As I understand it, it's up to the exporting device to allocate the
memory backing the dma_buf buffer. I guess the latest possible point
you can allocate the backing pages is when map_dma_buf is first
called? At that point the exporter can iterate over the current set
of attachments, programmatically determine the all the constraints of
all the attached drivers and attempt to allocate the backing pages
in such a way as to satisfy all those constraints?
yes, this is the idea..  possibly some room for some helpers to help
out with this, but that is all under the hood from userspace
perspective
...
Didn't you say that programmatically describing device placement
constraints was an unbounded problem? I guess we would have to
accept that it's not possible to describe all possible constraints
and instead find a way to describe the common ones?
well, the point I'm trying to make, is by dividing your constraints
into two groups, one that impacts and is handled by userspace, and one
that is in the kernel (ie. where the pages go), you cut down the
number of permutations that the kernel has to care about considerably.
 And kernel already cares about, for example, what range of addresses
that a device can dma to/from.  I think really the only thing missing
is the max # of sglist entries (contiguous or not)
I think it's more than physically contiguous or not.
For example, it can be more efficient to use large page sizes on
devices with IOMMUs to reduce TLB traffic. I think the size and even
the availability of large pages varies between different IOMMUs.
sure.. but I suppose if we can spiff out dma_params to express "I need
contiguous", perhaps we can add some way to express "I prefer
as-contiguous-as-possible".. either way, this is about where the pages
are placed, and not about the layout of pixels within the page, so
should be in kernel.  It's something that is missing, but I believe
that it belongs in dma_params and hidden behind dma_alloc_*() for
simple drivers.
...
There's also the issue of buffer stride alignment. As I say, if the
buffer is to be written by a tile-based GPU like Mali, it's more
efficient if the buffer's stride is aligned to the max AXI bus burst
length. Though I guess a buffer stride only makes sense as a concept
when interpreting the data as a linear-layout 2D image, so perhaps
belongs in user-space along with format negotiation?

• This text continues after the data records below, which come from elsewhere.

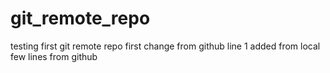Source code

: # git_remote_repo
testing first git remote repo
first change from github
line 1 added from local
few lines from github
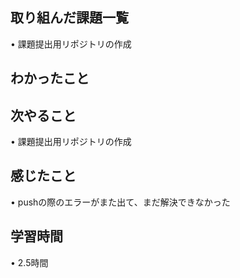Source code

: ## 取り組んだ課題一覧
• 課題提出用リポジトリの作成

## わかったこと



## 次やること
• 課題提出用リポジトリの作成


## 感じたこと
• pushの際のエラーがまた出て、まだ解決できなかった


## 学習時間
• 2.5時間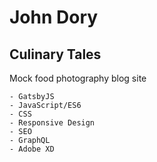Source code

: # John Dory
## Culinary Tales

Mock food photography blog site

	- GatsbyJS
	- JavaScript/ES6
	- CSS
	- Responsive Design
	- SEO
	- GraphQL
	- Adobe XD
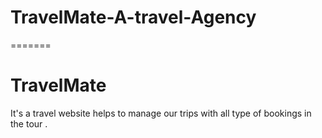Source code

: 
# TravelMate-A-travel-Agency
=======
# TravelMate
It's a travel website helps to manage our trips with all type of bookings in the tour .

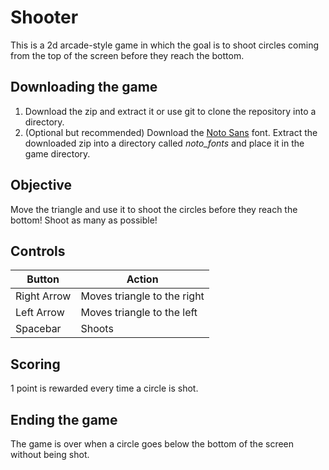 Shooter
=======

This is a 2d arcade-style game in which the goal is to shoot circles coming from the top of the screen before they reach the bottom.

Downloading the game
--------------------

1. Download the zip and extract it or use git to clone the repository into a directory.
2. (Optional but recommended) Download the <a href="https://noto-website.storage.googleapis.com/pkgs/NotoSans-hinted.zip">Noto Sans</a> font. Extract the downloaded zip into a directory called *noto_fonts* and place it in the game directory.

Objective
---------

Move the triangle and use it to shoot the circles before they reach the bottom! Shoot as many as possible!

Controls
--------

|Button|Action|
|------|------|
|Right Arrow|Moves triangle to the right|
|Left Arrow|Moves triangle to the left|
|Spacebar|Shoots|

Scoring
-------

1 point is rewarded every time a circle is shot.

Ending the game
---------------

The game is over when a circle goes below the bottom of the screen without being shot.
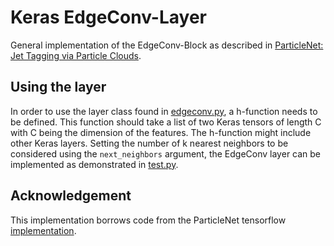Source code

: # Keras EdgeConv-Layer

General implementation of the EdgeConv-Block as described in [ParticleNet: Jet Tagging via Particle Clouds](https://arxiv.org/abs/1902.08570).

## Using the layer

In order to use the layer class found in [edgeconv.py](edgeconv.py), a h-function needs to be defined. This function should take a list of two Keras tensors of length C with C being the dimension of the features. The h-function might include other Keras layers. Setting the number of k nearest neighbors to be considered using the `next_neighbors` argument, the EdgeConv layer can be implemented as demonstrated in [test.py](test.py).

## Acknowledgement
This implementation borrows code from the ParticleNet tensorflow [implementation](https://github.com/hqucms/ParticleNet).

Yeah.. this isn't about where the pages go, but about the arrangement
within a page.
And, well, except for hw that supports the same tiling (or
compressed-fb) in display+gpu, you probably aren't sharing tiled
buffers.
...
...
...
One problem with this is it duplicates a lot of logic in each
driver which can export a dma_buf buffer. Each exporter will need to
do pretty much the same thing: iterate over all the attachments,
determine of all the constraints (assuming that can be done) and
allocate pages such that the lowest-common-denominator is satisfied.
Perhaps rather than duplicating that logic in every driver, we could
Instead move allocation of the backing pages into dma_buf itself?
I tend to think it is better to add helpers as we see common patterns
emerge, which drivers can opt-in to using.  I don't think that we
should move allocation into dma_buf itself, but it would perhaps be
useful to have dma_alloc_*() variants that could allocate for multiple
devices.
A helper could work I guess, though I quite like the idea of having
dma_alloc_*() variants which take a list of devices to allocate memory
for.
...
That would help for simple stuff, although I'd suspect
eventually a GPU driver will move away from that.  (Since you probably
want to play tricks w/ pools of pages that are pre-zero'd and in the
correct cache state, use spare cycles on the gpu or dma engine to
pre-zero uncached pages, and games like that.)
So presumably you're talking about a GPU driver being the exporter
here? If so, how could the GPU driver do these kind of tricks on
memory shared with another device?
Yes, that is gpu-as-exporter.  If someone else is allocating buffers,
it is up to them to do these tricks or not.  Probably there is a
pretty good chance that if you aren't a GPU you don't need those sort
of tricks for fast allocation of transient upload buffers, staging
textures, temporary pixmaps, etc.  Ie. I don't really think a v4l
camera or video decoder would benefit from that sort of optimization.
...
...
...
...
...
Anyway, assuming user-space can figure out how a buffer should be
stored in memory, how does it indicate this to a kernel driver and
actually allocate it? Which ioctl on which device does user-space
call, with what parameters? Are you suggesting using something
like ION which exposes the low-level details of how buffers are
laid out in physical memory to userspace? If not, what?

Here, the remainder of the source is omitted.